Here’s how it worked: Using machine learning, it first identified hateful speech on the platform. A human moderator then selected the most offensive and most dangerous tweets and attached an undeletable reply, which informed recipients that if they retweet the message, a donation will be committed to an anti-hate group. In a beautiful twist this non-profit was Life After Hate, a group that helps members of extremist groups leave and transition to mainstream life.

Unfortunately (and ironically) on the very day I reached out to the team, Twitter decided to allow users to hide replies in their feeds in an effort to empower people faced with bullying and harassment, eliminating the reply function which was the main mechanism that gave #WeCounterHate its power and led to it being able to remove more than 20M potential hate speech impressions.

Undeterred, I caught up with some members of the core team–Shawn Herron, Jason Carmel and Matt Gilmore–to find out more about their journey.

Afdhel Aziz: Gentlemen, welcome. How did the idea for WeCounterHate come about?

Shawn Herron: It started when we caught wind of what the citizens of the town of Wunsiedel, Germany were doing to combat the annual extremists that were descending on their town every year to hold rally and march through the streets. The town’s people had devised a peaceful way to upend the extremist’s efforts by turning their hateful march into an involuntary walk-a-thon that benefitted EXIT Deutschland, an organization that helps people escape extremist groups. For every meter the neo Nazis marched 10 euro would be donated to Exit Deutschland. The question became, how can we scale something like that so anyone, anywhere, could have the ability to fight against hate in a meaningful way?

Jason Carmel: We knew that, to create scale, it had to be digital in nature and Twitter seemed like the perfect problem in need of a solution. We figured if we could reduce hate on a platform of that magnitude, even a small percentage, it could have a big impact. We started by developing an innovative machine-learning and natural-language processing technology that could identify and classify hate speech.  

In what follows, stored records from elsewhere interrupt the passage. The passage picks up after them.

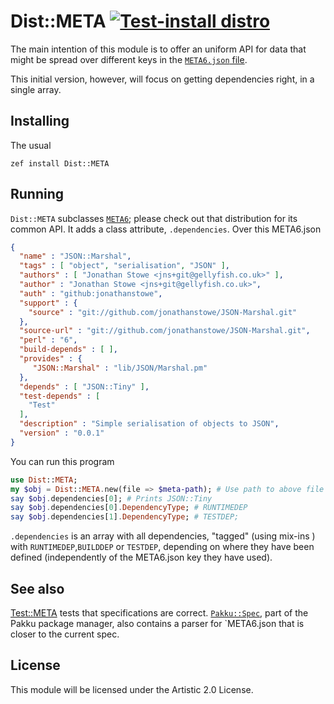 # Dist::META [![Test-install distro](https://github.com/JJ/raku-dist-meta/actions/workflows/test.yaml/badge.svg)](https://github.com/JJ/raku-dist-meta/actions/workflows/test.yaml)

The main intention of this module is to offer an uniform API for data that
 might be spread over different keys in the
 [`META6.json` file](https://docs.raku.org/language/modules#index-entry-META6.json-META6.json).

This initial version, however, will focus on getting dependencies right, in a
 single array.
 
## Installing

The usual 

    zef install Dist::META

## Running

`Dist::META` subclasses [`META6`](https://github.com/jonathanstowe/META6
); please check out that distribution for its common API. It adds a class
 attribute, `.dependencies`. Over this META6.json
 
```json
{
  "name" : "JSON::Marshal",
  "tags" : [ "object", "serialisation", "JSON" ],
  "authors" : [ "Jonathan Stowe <jns+git@gellyfish.co.uk>" ],
  "author" : "Jonathan Stowe <jns+git@gellyfish.co.uk>",
  "auth" : "github:jonathanstowe",
  "support" : {
    "source" : "git://github.com/jonathanstowe/JSON-Marshal.git"
  },
  "source-url" : "git://github.com/jonathanstowe/JSON-Marshal.git",
  "perl" : "6",
  "build-depends" : [ ],
  "provides" : {
     "JSON::Marshal" : "lib/JSON/Marshal.pm"
  },
  "depends" : [ "JSON::Tiny" ],
  "test-depends" : [
    "Test"
  ],
  "description" : "Simple serialisation of objects to JSON",
  "version" : "0.0.1"
}
```

You can run this program

```raku
use Dist::META;
my $obj = Dist::META.new(file => $meta-path); # Use path to above file
say $obj.dependencies[0]; # Prints JSON::Tiny
say $obj.dependencies[0].DependencyType; # RUNTIMEDEP
say $obj.dependencies[1].DependencyType; # TESTDEP;
```

`.dependencies` is an array with all dependencies, "tagged" (using mix-ins
) with `RUNTIMEDEP`,`BUILDDEP` or `TESTDEP`, depending on where they have
 been defined (independently of the META6.json key they have used).

## See also

[Test::META](https://github.com/jonathanstowe/Test-META/) tests that
 specifications are correct. [`Pakku::Spec`](https://github.com/hythm7/Pakku-Spec), part of the Pakku package manager, also contains a parser for
 `META6.json that is closer to the current spec.
 
## License
 
This module will be licensed under the Artistic 2.0 License.
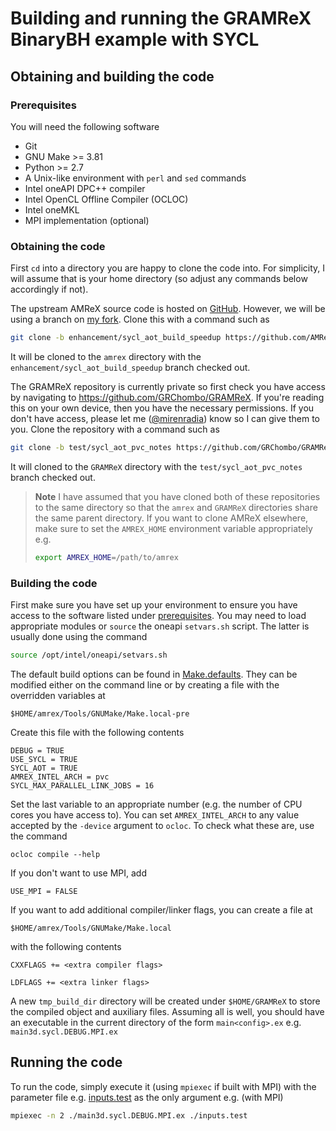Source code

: # Building and running the GRAMReX BinaryBH example with SYCL

## Obtaining and building the code

### Prerequisites

You will need the following software
* Git
* GNU Make >= 3.81
* Python >= 2.7
* A Unix-like environment with `perl` and `sed` commands
* Intel oneAPI DPC++ compiler
* Intel OpenCL Offline Compiler (OCLOC)
* Intel oneMKL
* MPI implementation (optional)

### Obtaining the code

First `cd` into a directory you are happy to clone the code into. For
simplicity, I will assume that is your home directory (so adjust any commands 
below accordingly if not).

The upstream AMReX source code is hosted on
[GitHub](https://github.com/AMReX-Codes/amrex). However, we will be using a
branch on [my fork](https://github.com/mirenradia/amrex). Clone this with a command such
as

```bash
git clone -b enhancement/sycl_aot_build_speedup https://github.com/AMReX-Codes/amrex.git
```
It will be cloned to the `amrex` directory with the
`enhancement/sycl_aot_build_speedup` branch checked out.

The GRAMReX repository is currently private so first check you have access by
navigating to https://github.com/GRChombo/GRAMReX. If you're reading this on
your own device, then you have the necessary permissions. If you don't have
access, please let me ([@mirenradia](https://github.com/mirenradia)) know so I
can give them to you. Clone the repository with a command such as

```bash
git clone -b test/sycl_aot_pvc_notes https://github.com/GRChombo/GRAMReX.git
```
It will cloned to the `GRAMReX` directory with the `test/sycl_aot_pvc_notes`
branch checked out. 
> **Note**
> I have assumed that you have cloned both of
> these repositories to the same directory so that the `amrex` and `GRAMReX`
> directories share the same parent directory. If you want to clone AMReX
> elsewhere, make sure to set the `AMREX_HOME` environment variable
> appropriately e.g. 
> ```bash
> export AMREX_HOME=/path/to/amrex
> ```

### Building the code

First make sure you have set up your environment to ensure you have access to
the software listed under [prerequisites](#prerequisites). You may need to load
appropriate modules or `source` the oneapi `setvars.sh` script. The latter is
usually done using the command
```bash
source /opt/intel/oneapi/setvars.sh
```

The default build options can be found in
[Make.defaults](./Tools/GNUMake/Make.defaults). They can be modified either on
the command line or by creating a file with the overridden variables at
```
$HOME/amrex/Tools/GNUMake/Make.local-pre
```

Create this file with the following contents
```
DEBUG = TRUE
USE_SYCL = TRUE
SYCL_AOT = TRUE
AMREX_INTEL_ARCH = pvc
SYCL_MAX_PARALLEL_LINK_JOBS = 16
```
Set the last variable to an appropriate number (e.g. the number of CPU cores you
have access to). You can set `AMREX_INTEL_ARCH` to any value accepted by the
`-device` argument to `ocloc`. To check what these are, use the command
```
ocloc compile --help
```
If you don't want to use MPI, add
```
USE_MPI = FALSE
```

If you want to add additional compiler/linker flags, you can create a file at
```
$HOME/amrex/Tools/GNUMake/Make.local
```
with the following contents
```
CXXFLAGS += <extra compiler flags>

LDFLAGS += <extra linker flags>
```

A new `tmp_build_dir` directory will be created under `$HOME/GRAMReX` to store
the compiled object and auxiliary files. Assuming all is well, you should have
an executable in the current directory of the form `main<config>.ex` e.g.
`main3d.sycl.DEBUG.MPI.ex`

## Running the code

To run the code, simply execute it (using `mpiexec` if built with MPI) with the
parameter file e.g. [inputs.test](./Examples/BinaryBH/inputs.test) as the only
argument e.g. (with MPI)

```bash
mpiexec -n 2 ./main3d.sycl.DEBUG.MPI.ex ./inputs.test
```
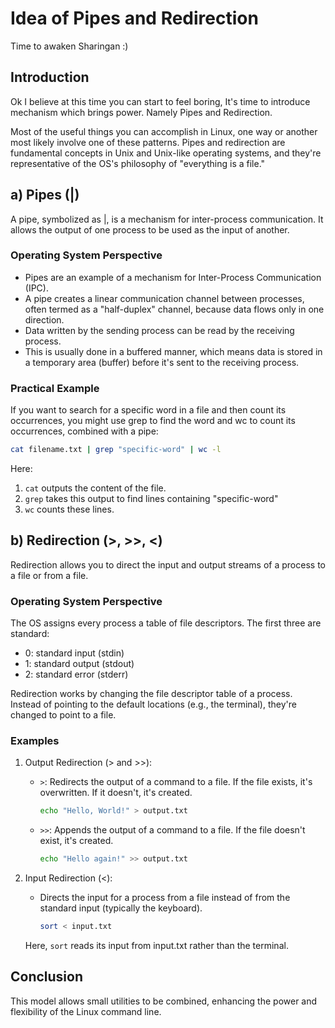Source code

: # Idea of Pipes and Redirection

Time to awaken Sharingan :)

## Introduction

Ok I believe at this time you can start to feel boring, It's time to introduce mechanism which brings power. Namely Pipes and Redirection.

Most of the useful things you can accomplish in Linux, one way or another most likely involve one of these patterns. Pipes and redirection are fundamental concepts in Unix and Unix-like operating systems, and they're representative of the OS's philosophy of "everything is a file." 

## a) Pipes (|)

A pipe, symbolized as |, is a mechanism for inter-process communication. It allows the output of one process to be used as the input of another.

### Operating System Perspective

- Pipes are an example of a mechanism for Inter-Process Communication (IPC). 
- A pipe creates a linear communication channel between processes, often termed as a "half-duplex" channel, because data flows only in one direction. 
- Data written by the sending process can be read by the receiving process. 
- This is usually done in a buffered manner, which means data is stored in a temporary area (buffer) before it's sent to the receiving process.

### Practical Example

If you want to search for a specific word in a file and then count its occurrences, you might use grep to find the word and wc to count its occurrences, combined with a pipe:

```bash
cat filename.txt | grep "specific-word" | wc -l
```

Here:
1. `cat` outputs the content of the file. 
2. `grep` takes this output to find lines containing "specific-word" 
3. `wc` counts these lines.

## b) Redirection (>, >>, <)

Redirection allows you to direct the input and output streams of a process to a file or from a file.

### Operating System Perspective

The OS assigns every process a table of file descriptors. The first three are standard:
- 0: standard input (stdin)
- 1: standard output (stdout)
- 2: standard error (stderr)

Redirection works by changing the file descriptor table of a process. Instead of pointing to the default locations (e.g., the terminal), they're changed to point to a file.

### Examples

1. Output Redirection (> and >>):
   - `>`: Redirects the output of a command to a file. If the file exists, it's overwritten. If it doesn't, it's created.
     ```bash
     echo "Hello, World!" > output.txt
     ```
   - `>>`: Appends the output of a command to a file. If the file doesn't exist, it's created.
     ```bash
     echo "Hello again!" >> output.txt
     ```

2. Input Redirection (<):
   - Directs the input for a process from a file instead of from the standard input (typically the keyboard).
     ```bash
     sort < input.txt
     ```
   Here, `sort` reads its input from input.txt rather than the terminal.

## Conclusion

This model allows small utilities to be combined, enhancing the power and flexibility of the Linux command line.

Matt Gilmore: But we still needed the mechanic, a catch 22, that would present those looking to spread hate on the platform with a no-win decision to make. That’s when we stumbled onto the fact that Twitter didn’t allow people to delete comments on their tweets. The only way to remove a comment was to delete the post entirely. That mechanic is what gave us a way put a permanent marker, in the form of an image and message, on tweets containing hate speech. It’s that permanent marker that let those looking to retweet, and spread hate, know that doing so would benefit an organization they’re opposed to, Life After Hate. No matter what they chose to do, love wins.

Aziz: Fascinating. So, what led you to the partnership with Life After Hate and how did that work?

Carmel: Staffed and founded by former hate group members and violent extremists, Life After Hate is a non-profit that helps people in extremist groups break from that hate-filled lifestyle. They offer a welcoming way out that’s free of judgement. We collaborated with them in training the AI that’s used to identify hate speech in near real time on Twitter. With the benefit of their knowledge our AI can even find hidden forms of hate speech (coded language, secret emoji combinations) in a vast sea of tweets. Their expertise was crucial to align the language we used when countering hate, making it more compassionate and matter-of-fact, rather than confrontational.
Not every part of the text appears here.